The U.S.-led United Nations Command in Seoul blames North Korea for Saturday's sea battle that killed four South Korean sailors and about 30 from North Korea. The U.N. Command is urging North Korea to take part in talks on the shootout, a request Pyongyang has turned down.
The U.N. Command statement says North Korea caused the clash off the west coast of the divided peninsula.
The statement says the North's actions were provocative and had increased tensions across the peninsula. The two Koreas remain technically at war because the Korean War ended in 1953 with a truce, not a peace treaty.
The U.N. Command also reissued a call to Pyongyang to set up high-level military talks with the United States and South Korea to investigate the fight. The North rejected the idea Monday, and called for talks on redrawing the sea border.
Both sides blame each other for Saturday's battle, which the South says occurred after two North Korean patrol boats crossed into disputed waters.
Maritime police say that South Korean fishing boats have resumed operations near the disputed border, accompanied by naval and police vessels.
Public anger over the skirmish is growing in South Korea, with newspaper editorials and opposition politicians calling for the government to halt aid for the North and suspend a cross-border tourism program.
One significant project has been shelved. South Korea's Information and Communication Ministry postponed talks between the two nations on starting a mobile phone service in the communist North.
Scott Snyder, a representative of the Asia Foundation in Seoul says this move underscores South Korean President Kim Dae-jung's anger over the incident.

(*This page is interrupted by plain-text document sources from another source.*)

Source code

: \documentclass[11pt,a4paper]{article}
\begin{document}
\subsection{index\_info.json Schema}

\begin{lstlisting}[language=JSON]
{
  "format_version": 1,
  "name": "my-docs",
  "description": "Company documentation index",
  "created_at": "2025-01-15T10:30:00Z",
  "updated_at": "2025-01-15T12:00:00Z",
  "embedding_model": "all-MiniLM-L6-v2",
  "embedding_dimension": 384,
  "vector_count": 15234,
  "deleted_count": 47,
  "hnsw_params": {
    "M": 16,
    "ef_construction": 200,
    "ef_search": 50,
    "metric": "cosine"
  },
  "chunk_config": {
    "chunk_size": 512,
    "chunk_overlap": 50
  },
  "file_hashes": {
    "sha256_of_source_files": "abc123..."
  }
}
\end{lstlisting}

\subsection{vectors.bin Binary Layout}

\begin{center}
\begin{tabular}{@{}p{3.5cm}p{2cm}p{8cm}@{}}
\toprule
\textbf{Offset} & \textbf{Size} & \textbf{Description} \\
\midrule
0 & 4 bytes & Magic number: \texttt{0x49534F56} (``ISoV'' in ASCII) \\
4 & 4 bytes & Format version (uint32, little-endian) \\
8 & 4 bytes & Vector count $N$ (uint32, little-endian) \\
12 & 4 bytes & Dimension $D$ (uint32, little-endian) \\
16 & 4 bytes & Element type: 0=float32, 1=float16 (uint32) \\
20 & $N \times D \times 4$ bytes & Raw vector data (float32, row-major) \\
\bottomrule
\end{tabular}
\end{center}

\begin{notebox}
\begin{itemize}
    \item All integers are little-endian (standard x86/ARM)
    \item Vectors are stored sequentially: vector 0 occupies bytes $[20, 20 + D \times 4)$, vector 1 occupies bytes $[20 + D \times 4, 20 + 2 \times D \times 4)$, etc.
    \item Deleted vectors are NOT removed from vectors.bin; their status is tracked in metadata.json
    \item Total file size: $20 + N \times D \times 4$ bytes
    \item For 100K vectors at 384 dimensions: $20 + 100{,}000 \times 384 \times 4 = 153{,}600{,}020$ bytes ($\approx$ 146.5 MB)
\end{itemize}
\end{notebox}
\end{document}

"I believe that the South is taking a harder stance and that it is warranted on the basis of the fact that military tensions have increased and that there was an exchange of gunfire and loss of life on the South Korean side," said Mr. Snyder. "The South Korean response is both reasonable and necessary in light of South Korean public opinion."
South Korea also has changed its military rules of engagement along the maritime border. It now allows patrol boats to issue fewer warnings before firing on intruding North Korean boats.
President Kim has spent most of the past four-years working for closer ties between Pyongyang and the South. His so-called Sunshine policy won him the Nobel Peace Prize, but critics say South Korea has given too much aid and other help to the North and gotten little in return.